Every record below must come back exactly as given.

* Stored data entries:
★ ★ ★
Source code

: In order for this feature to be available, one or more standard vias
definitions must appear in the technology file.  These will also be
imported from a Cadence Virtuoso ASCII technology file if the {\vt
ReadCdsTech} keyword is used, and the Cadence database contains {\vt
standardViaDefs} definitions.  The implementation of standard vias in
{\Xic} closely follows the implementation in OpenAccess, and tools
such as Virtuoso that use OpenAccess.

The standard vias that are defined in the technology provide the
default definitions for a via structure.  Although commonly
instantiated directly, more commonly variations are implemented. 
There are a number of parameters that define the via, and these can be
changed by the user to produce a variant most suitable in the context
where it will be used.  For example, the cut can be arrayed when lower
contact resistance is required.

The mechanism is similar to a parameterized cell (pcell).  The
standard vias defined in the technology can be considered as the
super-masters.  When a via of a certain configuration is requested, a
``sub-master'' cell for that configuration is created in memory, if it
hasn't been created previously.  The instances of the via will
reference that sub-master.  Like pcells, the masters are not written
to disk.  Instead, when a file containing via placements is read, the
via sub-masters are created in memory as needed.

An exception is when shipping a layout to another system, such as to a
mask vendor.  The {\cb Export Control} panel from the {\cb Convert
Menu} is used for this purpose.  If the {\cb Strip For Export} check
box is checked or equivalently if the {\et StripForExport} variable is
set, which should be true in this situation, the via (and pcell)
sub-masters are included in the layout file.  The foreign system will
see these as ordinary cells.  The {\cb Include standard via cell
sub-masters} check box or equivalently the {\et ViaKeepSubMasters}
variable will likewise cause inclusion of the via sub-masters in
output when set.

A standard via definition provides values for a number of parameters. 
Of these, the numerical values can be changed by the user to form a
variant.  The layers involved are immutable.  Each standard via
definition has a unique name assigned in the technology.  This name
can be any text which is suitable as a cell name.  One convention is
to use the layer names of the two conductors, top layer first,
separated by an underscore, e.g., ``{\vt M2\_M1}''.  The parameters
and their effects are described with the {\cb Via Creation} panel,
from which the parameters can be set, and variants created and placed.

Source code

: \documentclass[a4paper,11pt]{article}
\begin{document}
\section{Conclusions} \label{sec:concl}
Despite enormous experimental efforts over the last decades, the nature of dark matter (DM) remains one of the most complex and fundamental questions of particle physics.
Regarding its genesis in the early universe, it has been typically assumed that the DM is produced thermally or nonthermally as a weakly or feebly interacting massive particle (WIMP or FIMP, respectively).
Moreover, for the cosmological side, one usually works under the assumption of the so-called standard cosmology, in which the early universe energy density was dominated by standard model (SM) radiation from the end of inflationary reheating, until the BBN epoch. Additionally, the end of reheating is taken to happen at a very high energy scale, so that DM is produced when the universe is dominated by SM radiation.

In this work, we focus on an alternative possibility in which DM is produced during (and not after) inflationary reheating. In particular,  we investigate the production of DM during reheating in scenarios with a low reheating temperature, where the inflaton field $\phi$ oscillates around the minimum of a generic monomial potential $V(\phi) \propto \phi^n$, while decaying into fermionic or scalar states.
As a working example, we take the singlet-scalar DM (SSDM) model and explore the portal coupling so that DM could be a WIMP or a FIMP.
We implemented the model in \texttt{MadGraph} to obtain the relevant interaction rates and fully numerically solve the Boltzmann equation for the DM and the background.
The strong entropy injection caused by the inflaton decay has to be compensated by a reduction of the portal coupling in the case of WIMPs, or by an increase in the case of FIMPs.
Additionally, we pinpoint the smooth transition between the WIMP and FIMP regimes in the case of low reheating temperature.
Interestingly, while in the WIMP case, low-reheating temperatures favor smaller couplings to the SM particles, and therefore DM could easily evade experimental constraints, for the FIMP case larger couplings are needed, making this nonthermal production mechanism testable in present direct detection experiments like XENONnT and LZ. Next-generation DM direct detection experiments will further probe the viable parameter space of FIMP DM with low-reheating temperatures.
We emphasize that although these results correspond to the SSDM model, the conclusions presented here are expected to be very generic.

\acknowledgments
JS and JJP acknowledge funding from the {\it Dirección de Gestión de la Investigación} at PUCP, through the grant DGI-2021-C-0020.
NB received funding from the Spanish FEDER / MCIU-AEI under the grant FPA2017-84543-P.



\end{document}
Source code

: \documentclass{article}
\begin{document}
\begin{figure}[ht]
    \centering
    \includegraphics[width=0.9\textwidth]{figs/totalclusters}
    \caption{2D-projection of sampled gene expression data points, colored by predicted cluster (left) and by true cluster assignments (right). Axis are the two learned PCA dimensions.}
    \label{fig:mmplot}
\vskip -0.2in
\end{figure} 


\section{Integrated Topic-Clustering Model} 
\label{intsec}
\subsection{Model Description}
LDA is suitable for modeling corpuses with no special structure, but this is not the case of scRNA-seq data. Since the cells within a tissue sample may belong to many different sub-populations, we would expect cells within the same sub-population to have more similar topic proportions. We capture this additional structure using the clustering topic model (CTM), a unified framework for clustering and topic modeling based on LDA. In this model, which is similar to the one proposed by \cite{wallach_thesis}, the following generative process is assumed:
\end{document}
★ ★ ★
* WRITTEN REPLY:
Source code

: In order for this feature to be available, one or more standard vias
definitions must appear in the technology file.  These will also be
imported from a Cadence Virtuoso ASCII technology file if the {\vt
ReadCdsTech} keyword is used, and the Cadence database contains {\vt
standardViaDefs} definitions.  The implementation of standard vias in
{\Xic} closely follows the implementation in OpenAccess, and tools
such as Virtuoso that use OpenAccess.

The standard vias that are defined in the technology provide the
default definitions for a via structure.  Although commonly
instantiated directly, more commonly variations are implemented. 
There are a number of parameters that define the via, and these can be
changed by the user to produce a variant most suitable in the context
where it will be used.  For example, the cut can be arrayed when lower
contact resistance is required.

The mechanism is similar to a parameterized cell (pcell).  The
standard vias defined in the technology can be considered as the
super-masters.  When a via of a certain configuration is requested, a
``sub-master'' cell for that configuration is created in memory, if it
hasn't been created previously.  The instances of the via will
reference that sub-master.  Like pcells, the masters are not written
to disk.  Instead, when a file containing via placements is read, the
via sub-masters are created in memory as needed.

An exception is when shipping a layout to another system, such as to a
mask vendor.  The {\cb Export Control} panel from the {\cb Convert
Menu} is used for this purpose.  If the {\cb Strip For Export} check
box is checked or equivalently if the {\et StripForExport} variable is
set, which should be true in this situation, the via (and pcell)
sub-masters are included in the layout file.  The foreign system will
see these as ordinary cells.  The {\cb Include standard via cell
sub-masters} check box or equivalently the {\et ViaKeepSubMasters}
variable will likewise cause inclusion of the via sub-masters in
output when set.

A standard via definition provides values for a number of parameters. 
Of these, the numerical values can be changed by the user to form a
variant.  The layers involved are immutable.  Each standard via
definition has a unique name assigned in the technology.  This name
can be any text which is suitable as a cell name.  One convention is
to use the layer names of the two conductors, top layer first,
separated by an underscore, e.g., ``{\vt M2\_M1}''.  The parameters
and their effects are described with the {\cb Via Creation} panel,
from which the parameters can be set, and variants created and placed.

Source code

: \documentclass[a4paper,11pt]{article}
\begin{document}
\section{Conclusions} \label{sec:concl}
Despite enormous experimental efforts over the last decades, the nature of dark matter (DM) remains one of the most complex and fundamental questions of particle physics.
Regarding its genesis in the early universe, it has been typically assumed that the DM is produced thermally or nonthermally as a weakly or feebly interacting massive particle (WIMP or FIMP, respectively).
Moreover, for the cosmological side, one usually works under the assumption of the so-called standard cosmology, in which the early universe energy density was dominated by standard model (SM) radiation from the end of inflationary reheating, until the BBN epoch. Additionally, the end of reheating is taken to happen at a very high energy scale, so that DM is produced when the universe is dominated by SM radiation.

In this work, we focus on an alternative possibility in which DM is produced during (and not after) inflationary reheating. In particular,  we investigate the production of DM during reheating in scenarios with a low reheating temperature, where the inflaton field $\phi$ oscillates around the minimum of a generic monomial potential $V(\phi) \propto \phi^n$, while decaying into fermionic or scalar states.
As a working example, we take the singlet-scalar DM (SSDM) model and explore the portal coupling so that DM could be a WIMP or a FIMP.
We implemented the model in \texttt{MadGraph} to obtain the relevant interaction rates and fully numerically solve the Boltzmann equation for the DM and the background.
The strong entropy injection caused by the inflaton decay has to be compensated by a reduction of the portal coupling in the case of WIMPs, or by an increase in the case of FIMPs.
Additionally, we pinpoint the smooth transition between the WIMP and FIMP regimes in the case of low reheating temperature.
Interestingly, while in the WIMP case, low-reheating temperatures favor smaller couplings to the SM particles, and therefore DM could easily evade experimental constraints, for the FIMP case larger couplings are needed, making this nonthermal production mechanism testable in present direct detection experiments like XENONnT and LZ. Next-generation DM direct detection experiments will further probe the viable parameter space of FIMP DM with low-reheating temperatures.
We emphasize that although these results correspond to the SSDM model, the conclusions presented here are expected to be very generic.

\acknowledgments
JS and JJP acknowledge funding from the {\it Dirección de Gestión de la Investigación} at PUCP, through the grant DGI-2021-C-0020.
NB received funding from the Spanish FEDER / MCIU-AEI under the grant FPA2017-84543-P.



\end{document}
Source code

: \documentclass{article}
\begin{document}
\begin{figure}[ht]
    \centering
    \includegraphics[width=0.9\textwidth]{figs/totalclusters}
    \caption{2D-projection of sampled gene expression data points, colored by predicted cluster (left) and by true cluster assignments (right). Axis are the two learned PCA dimensions.}
    \label{fig:mmplot}
\vskip -0.2in
\end{figure} 


\section{Integrated Topic-Clustering Model} 
\label{intsec}
\subsection{Model Description}
LDA is suitable for modeling corpuses with no special structure, but this is not the case of scRNA-seq data. Since the cells within a tissue sample may belong to many different sub-populations, we would expect cells within the same sub-population to have more similar topic proportions. We capture this additional structure using the clustering topic model (CTM), a unified framework for clustering and topic modeling based on LDA. In this model, which is similar to the one proposed by \cite{wallach_thesis}, the following generative process is assumed:
\end{document}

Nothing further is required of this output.